Q1 Earnings Show iGaming Pulling Ahead of Sportsbooks
Four Q1 2026 earnings reports from Caesars Entertainment, Rush Street Interactive, Sportradar and Robinhood reveal a clear market shift: iGaming is delivering stronger growth than sports betting, while prediction markets are drawing more attention from operators, suppliers and analysts.
Caesars gave the clearest operator example. Group revenue rose from $2.79bn to $2.87bn, up 2.7% year-on-year, while digital revenue hit a first-quarter record of $374m, up 11.6%. Digital EBITDA reached $69m, with margins expanding to 18.4%.
Caesars’ iCasino revenue rose 18%, supported by higher volumes and more monthly active users. Sports hold improved to 8.3%, helped by a higher mix of parlays and multi-leg bets. The combination points to stronger casino momentum inside Caesars Digital, while sports betting performance was supported more by hold and product mix.
CEO Tom Reeg framed Caesars Rewards as a key digital advantage. The company has 65 million loyalty members, leaving a large gap between its land-based database and its active digital user base. “There is still a gigantic opportunity in converting customers in our database that play digitally elsewhere,” he said.
Rush Street Interactive posted the strongest operator quarter in the group. Revenue rose 41% to $370.4m, net income climbed 134% to $26.2m, and adjusted EBITDA rose 81% to $60.2m. RSI also raised full-year revenue guidance to $1.49bn–$1.54bn.

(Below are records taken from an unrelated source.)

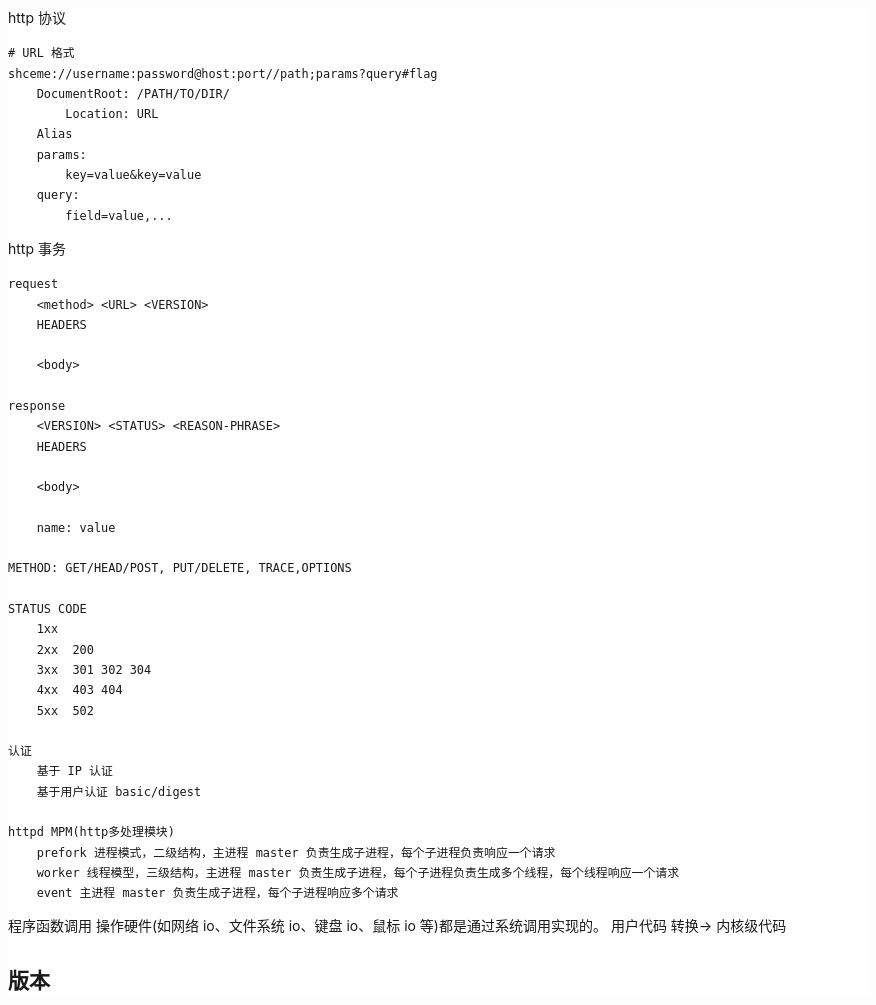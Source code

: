 http 协议

```
# URL 格式
shceme://username:password@host:port//path;params?query#flag
    DocumentRoot: /PATH/TO/DIR/
        Location: URL
    Alias
    params:
        key=value&key=value
    query:
        field=value,...
```

http 事务

```
request
    <method> <URL> <VERSION>
    HEADERS

    <body>

response
    <VERSION> <STATUS> <REASON-PHRASE>
    HEADERS

    <body>

    name: value

METHOD: GET/HEAD/POST, PUT/DELETE, TRACE,OPTIONS

STATUS CODE
    1xx
    2xx  200
    3xx  301 302 304
    4xx  403 404
    5xx  502

认证
    基于 IP 认证
    基于用户认证 basic/digest

httpd MPM(http多处理模块)
    prefork 进程模式，二级结构，主进程 master 负责生成子进程，每个子进程负责响应一个请求
    worker 线程模型，三级结构，主进程 master 负责生成子进程，每个子进程负责生成多个线程，每个线程响应一个请求
    event 主进程 master 负责生成子进程，每个子进程响应多个请求
```

程序函数调用 操作硬件(如网络 io、文件系统 io、键盘 io、鼠标 io 等)都是通过系统调用实现的。
用户代码 转换-> 内核级代码

## 版本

RSI’s growth came mainly from iGaming, not sports betting. Monthly active users reached about 839,000, up 51% globally. In North American online casino markets, MAUs rose 62%. CEO Richard Schwartz said prediction markets are more focused on sports event contracts, while RSI’s growth is being driven by its casino-first strategy.
Sportradar’s report added the supplier angle. Revenue reached €347m in constant currency terms, up 11%, while Betting Technology and Solutions revenue rose 15%. CEO Carsten Koerl named prediction markets and iGaming as new growth areas, a notable shift for a business built around sports betting data.
Robinhood showed why prediction markets are now part of the gambling-sector conversation. Total net revenue rose 15% to $623m, while other transaction revenue, mainly event contracts, jumped 320% to $147m. Event contracts traded reached 8.8bn in the quarter.
Robinhood CEO Vladimir Tenev said the company has handled more than nine billion prediction-market contracts from over one million customers since launch. The company also announced Rothera, a joint venture with Susquehanna International Group that acquired MIAXdx to build a CFTC-licensed prediction market exchange.
💡 TGJ Take
The Q1 read-through is clear: casino-led operators have a better growth story than sportsbook-led operators. Caesars is growing digital through better monetisation, iCasino strength and its loyalty database. RSI’s numbers support its casino-first positioning, while Robinhood shows how quickly event contracts are scaling outside traditional betting. For sportsbook-led operators, prediction markets are now a competitive pressure to track in acquisition, retention and product planning.